Unprecedented Fires in Southern Africa

The fires that raged across southern Africa this August and September produced a thick "river of smoke" over the region. NASA-supported studies currently underway on the event will contribute to improved air pollution policies in the region and a better understanding of its impact on climate change.

This year the southern African fire season peaked in early September. The region is subject to some of the highest levels of biomass burning in the world. The heaviest burning was in western Zambia, southern Angola, northern Namibia, and northern Botswana. Some of the blazes had fire fronts 20 miles long that lasted for days.

In this animation, multiple fires are burning across the southern part of the African continent in September 2000. The fires, indicated in red, were observed by the Advanced Very High Resolution Radiometer (AVHRR) instrument on board the NOAA-14 satellite. The fires generated large amounts of heat-absorbing aerosols (the dark haze), which were observed with the Earth Probe Total Ozone Mapping Spectrometer (TOMS) instrument.

These observations were collected as part of a NASA-supported field campaign called SAFARI 2000 (Southern African Regional Science Initiative).

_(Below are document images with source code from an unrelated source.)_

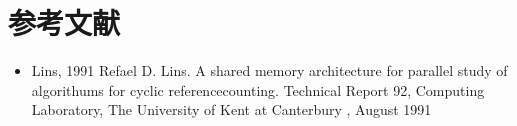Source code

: \chapter{参考文献}
\label{chap:bib}


\begin{itemize}
\item \reviewbold{[]} Lins, 1991 Refael D. Lins. A shared memory architecture for parallel study of algorithums for cyclic reference\textunderscore{}counting. Technical Report 92, Computing Laboratory, The University of Kent at Canterbury , August 1991
\end{itemize}
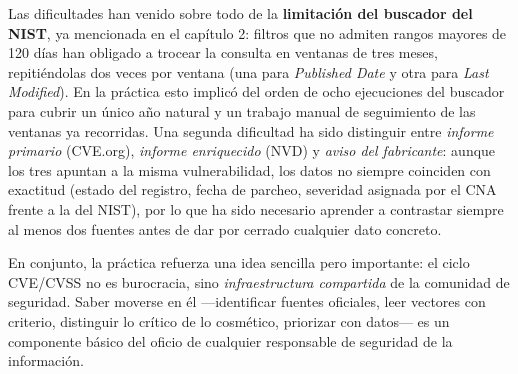 Las dificultades han venido sobre todo de la \textbf{limitación del buscador del NIST}, ya mencionada en el capítulo 2: filtros que no admiten rangos mayores de 120 días han obligado a trocear la consulta en ventanas de tres meses, repitiéndolas dos veces por ventana (una para \textit{Published Date} y otra para \textit{Last Modified}). En la práctica esto implicó del orden de ocho ejecuciones del buscador para cubrir un único año natural y un trabajo manual de seguimiento de las ventanas ya recorridas. Una segunda dificultad ha sido distinguir entre \textit{informe primario} (CVE.org), \textit{informe enriquecido} (NVD) y \textit{aviso del fabricante}: aunque los tres apuntan a la misma vulnerabilidad, los datos no siempre coinciden con exactitud (estado del registro, fecha de parcheo, severidad asignada por el CNA frente a la del NIST), por lo que ha sido necesario aprender a contrastar siempre al menos dos fuentes antes de dar por cerrado cualquier dato concreto.

En conjunto, la práctica refuerza una idea sencilla pero importante: el ciclo CVE/CVSS no es burocracia, sino \textit{infraestructura compartida} de la comunidad de seguridad. Saber moverse en él ---identificar fuentes oficiales, leer vectores con criterio, distinguir lo crítico de lo cosmético, priorizar con datos--- es un componente básico del oficio de cualquier responsable de seguridad de la información.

The recent six-week "dry-season" portion of this experiment was planned to coincide with the annual fires. SAFARI 2000 planners tracked the changing location of fires with daily satellite maps provided by researchers at NASA’s Goddard Space Flight Center.

"Every year African biomass burning greatly exceeds the scale of the fires seen this year in the western United States," says Robert Swap of the University of Virginia, one of the campaign organizers. quot;But the southern African fire season we just observed may turn out to be an extreme one even by African standards. It was amazing how quickly this region went up in flames."

The thick haze layer from these fires was heavier than campaign participants had seen in previous field studies in the Amazon Basin and during the Kuwati oil fires. The haze aerosols sampled were more heat-absorbing than expected, which means the haze layer may have a significant warming influence on the region’s atmosphere.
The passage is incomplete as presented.